Deze maand heeft de Raad voor Strafrechtstoepassing en Jeugdbescherming (RSJ) een uitspraak gedaan in een beroepszaak over geboeid vervoer. Dit is de eerste keer dat de RSJ een uitspraak doet voor een zaak die door de nieuwe beklagcommissie van de DV&O werd behandeld. In die zaak oordeelt de RSJ dat een motivering om gebruik te maken van handboeien, tijdens het vervoer van een gedetineerde, duidelijk en uitgebreid moet zijn. Daarbij kan een gedetineerde een klacht indienen over geboeid vervoer ondanks dat het vervoer niet is doorgegaan. Met die uitspraak stelt de RSJ de gedetineerde in zijn gelijk.
De gedetineerde man zou naar het ziekenhuis worden gebracht door de transportbegeleiders van de Dienst Vervoer en Ondersteuning (DV&O). Hij mocht geen pen en papier meenemen, terwijl dit andere keren wel mocht. De man heeft dit moeten afgeven en was hierdoor geïrriteerd. Om die reden hebben de begeleiders besloten om vrijheidsbeperkende middelen te gebruiken. De gedetineerde heeft dit geweigerd en is daardoor niet meer naar het ziekenhuis gebracht.
De man heeft vervolgens een klacht ingediend over de DV&O, omdat de transportbegeleiders hem in de boeien wilden slaan. De beklagcommissie heeft de gedetineerde man gelijk gegeven, waardoor de Minister voor Rechtsbescherming beroep heeft ingesteld bij de RSJ. De RSJ stelt de gedetineerde wederom in het gelijke.

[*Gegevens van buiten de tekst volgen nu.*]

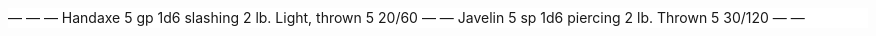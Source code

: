<td>
—
</td>
<td>
—
</td>
<td>
—
</td>
</tr>
<tr>
<td>
Handaxe
</td>
<td>
5 gp
</td>
<td>
1d6 slashing
<td>
2 lb.
</td>
<td>
Light, thrown
</td>
<td>
5
</td>
<td>
20/60
</td>
<td>
—
</td>
<td>
—
</td>
</tr>
<tr>
<td>
Javelin
</td>
<td>
5 sp
</td>
<td>
1d6 piercing
<td>
2 lb.
</td>
<td>
Thrown
</td>
<td>
5
</td>
<td>
30/120
</td>
<td>
—
</td>
<td>
—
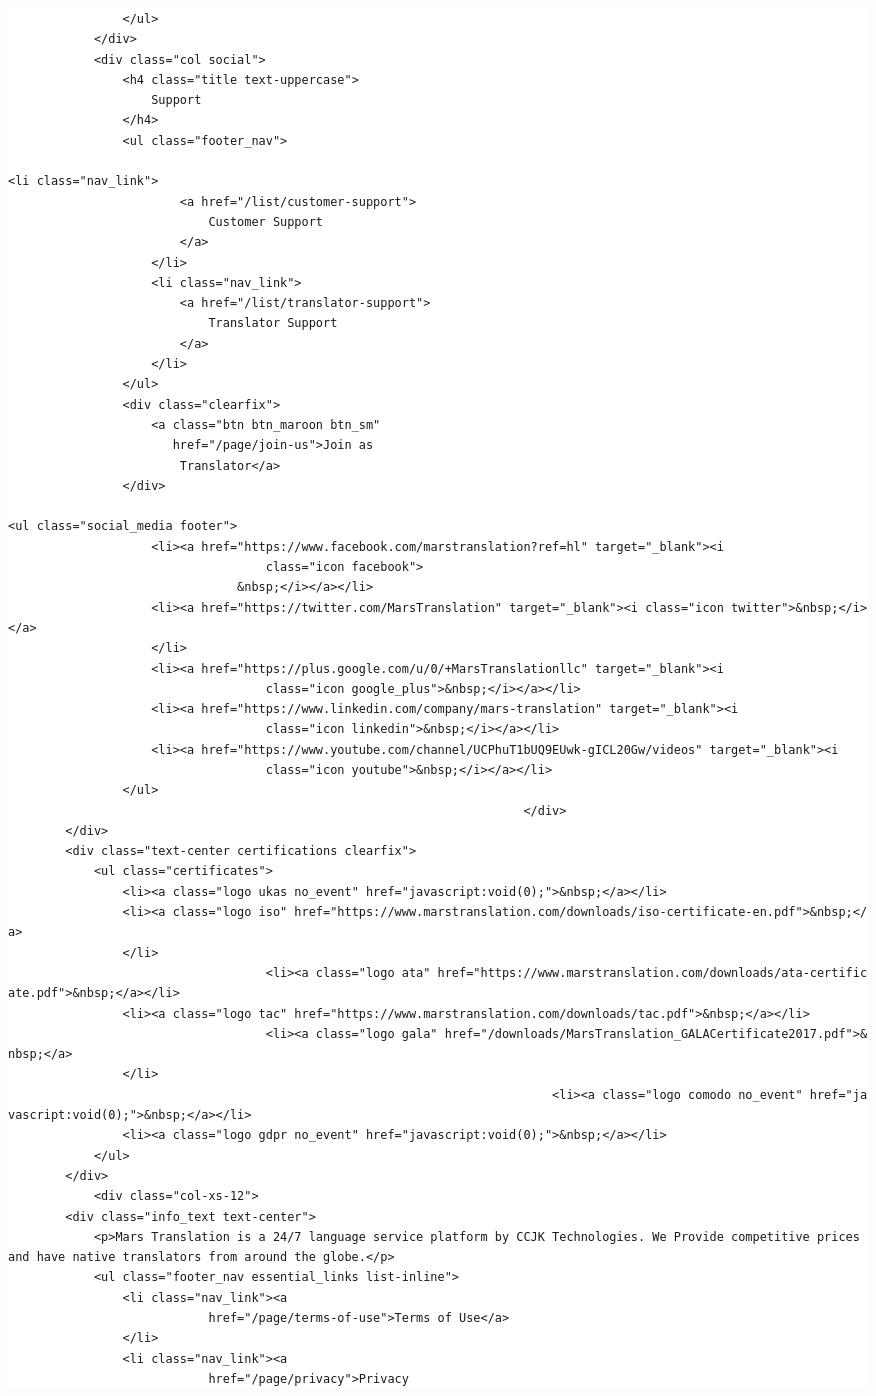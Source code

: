                     </ul>
                </div>
                <div class="col social">
                    <h4 class="title text-uppercase">
                        Support
                    </h4>
                    <ul class="footer_nav">
                                                                                                                                                <li class="nav_link">
                            <a href="/list/customer-support">
                                Customer Support
                            </a>
                        </li>
                        <li class="nav_link">
                            <a href="/list/translator-support">
                                Translator Support
                            </a>
                        </li>
                    </ul>
                    <div class="clearfix">
                        <a class="btn btn_maroon btn_sm"
                           href="/page/join-us">Join as
                            Translator</a>
                    </div>
                                                                                                                                            <ul class="social_media footer">
                        <li><a href="https://www.facebook.com/marstranslation?ref=hl" target="_blank"><i
                                        class="icon facebook">
                                    &nbsp;</i></a></li>
                        <li><a href="https://twitter.com/MarsTranslation" target="_blank"><i class="icon twitter">&nbsp;</i></a>
                        </li>
                        <li><a href="https://plus.google.com/u/0/+MarsTranslationllc" target="_blank"><i
                                        class="icon google_plus">&nbsp;</i></a></li>
                        <li><a href="https://www.linkedin.com/company/mars-translation" target="_blank"><i
                                        class="icon linkedin">&nbsp;</i></a></li>
                        <li><a href="https://www.youtube.com/channel/UCPhuT1bUQ9EUwk-gICL20Gw/videos" target="_blank"><i
                                        class="icon youtube">&nbsp;</i></a></li>
                    </ul>
                                                                            </div>
            </div>
            <div class="text-center certifications clearfix">
                <ul class="certificates">
                    <li><a class="logo ukas no_event" href="javascript:void(0);">&nbsp;</a></li>
                    <li><a class="logo iso" href="https://www.marstranslation.com/downloads/iso-certificate-en.pdf">&nbsp;</a>
                    </li>
                                        <li><a class="logo ata" href="https://www.marstranslation.com/downloads/ata-certificate.pdf">&nbsp;</a></li>
                    <li><a class="logo tac" href="https://www.marstranslation.com/downloads/tac.pdf">&nbsp;</a></li>
                                        <li><a class="logo gala" href="/downloads/MarsTranslation_GALACertificate2017.pdf">&nbsp;</a>
                    </li>
                                                                                <li><a class="logo comodo no_event" href="javascript:void(0);">&nbsp;</a></li>
                    <li><a class="logo gdpr no_event" href="javascript:void(0);">&nbsp;</a></li>
                </ul>
            </div>
                <div class="col-xs-12">
            <div class="info_text text-center">
                <p>Mars Translation is a 24/7 language service platform by CCJK Technologies. We Provide competitive prices and have native translators from around the globe.</p>
                <ul class="footer_nav essential_links list-inline">
                    <li class="nav_link"><a
                                href="/page/terms-of-use">Terms of Use</a>
                    </li>
                    <li class="nav_link"><a
                                href="/page/privacy">Privacy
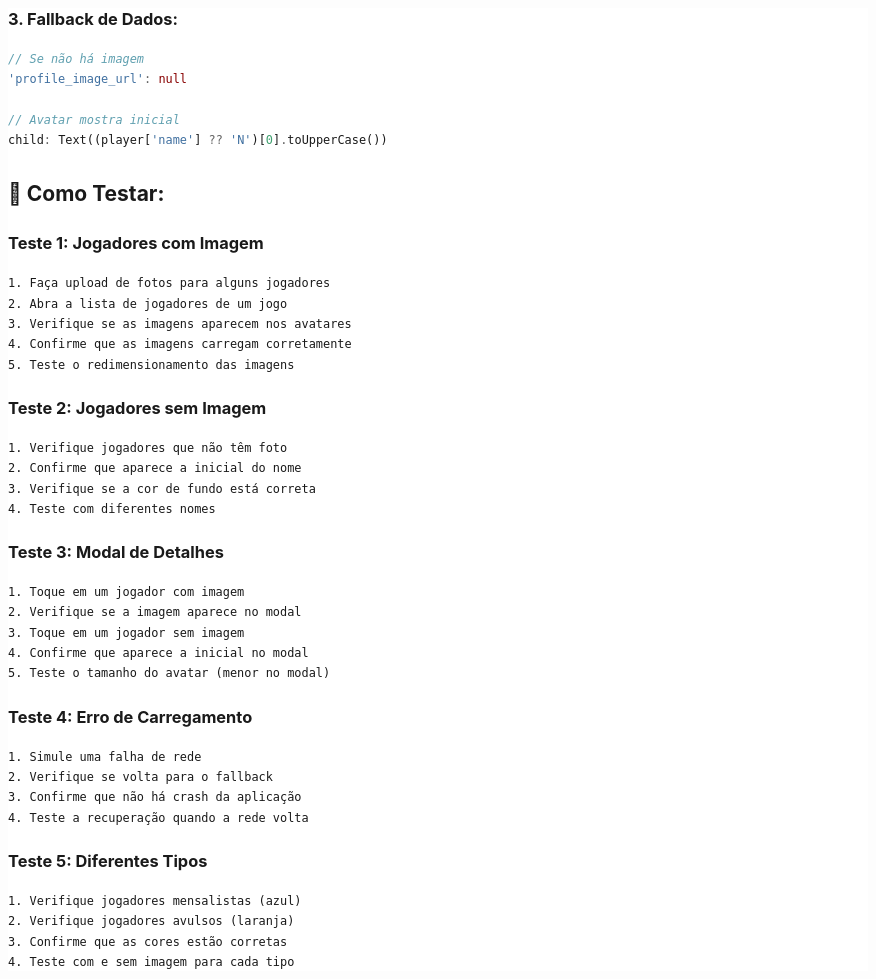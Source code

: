 ### **3. Fallback de Dados:**
```dart
// Se não há imagem
'profile_image_url': null

// Avatar mostra inicial
child: Text((player['name'] ?? 'N')[0].toUpperCase())
```

## 🧪 **Como Testar:**

### **Teste 1: Jogadores com Imagem**
```
1. Faça upload de fotos para alguns jogadores
2. Abra a lista de jogadores de um jogo
3. Verifique se as imagens aparecem nos avatares
4. Confirme que as imagens carregam corretamente
5. Teste o redimensionamento das imagens
```

### **Teste 2: Jogadores sem Imagem**
```
1. Verifique jogadores que não têm foto
2. Confirme que aparece a inicial do nome
3. Verifique se a cor de fundo está correta
4. Teste com diferentes nomes
```

### **Teste 3: Modal de Detalhes**
```
1. Toque em um jogador com imagem
2. Verifique se a imagem aparece no modal
3. Toque em um jogador sem imagem
4. Confirme que aparece a inicial no modal
5. Teste o tamanho do avatar (menor no modal)
```

### **Teste 4: Erro de Carregamento**
```
1. Simule uma falha de rede
2. Verifique se volta para o fallback
3. Confirme que não há crash da aplicação
4. Teste a recuperação quando a rede volta
```

### **Teste 5: Diferentes Tipos**
```
1. Verifique jogadores mensalistas (azul)
2. Verifique jogadores avulsos (laranja)
3. Confirme que as cores estão corretas
4. Teste com e sem imagem para cada tipo
```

De RSJ stelt dat de beslissing van de DV&O om gebruik te maken van handboeien, omdat de man boos is geworden, niet genoeg gemotiveerd was. Een algemene beschrijving van het gedrag is voor de RSJ niet voldoende. Daarnaast zegt de RSJ dat er wel degelijk geklaagd mag worden over transport, ook als het transport niet is doorgegaan.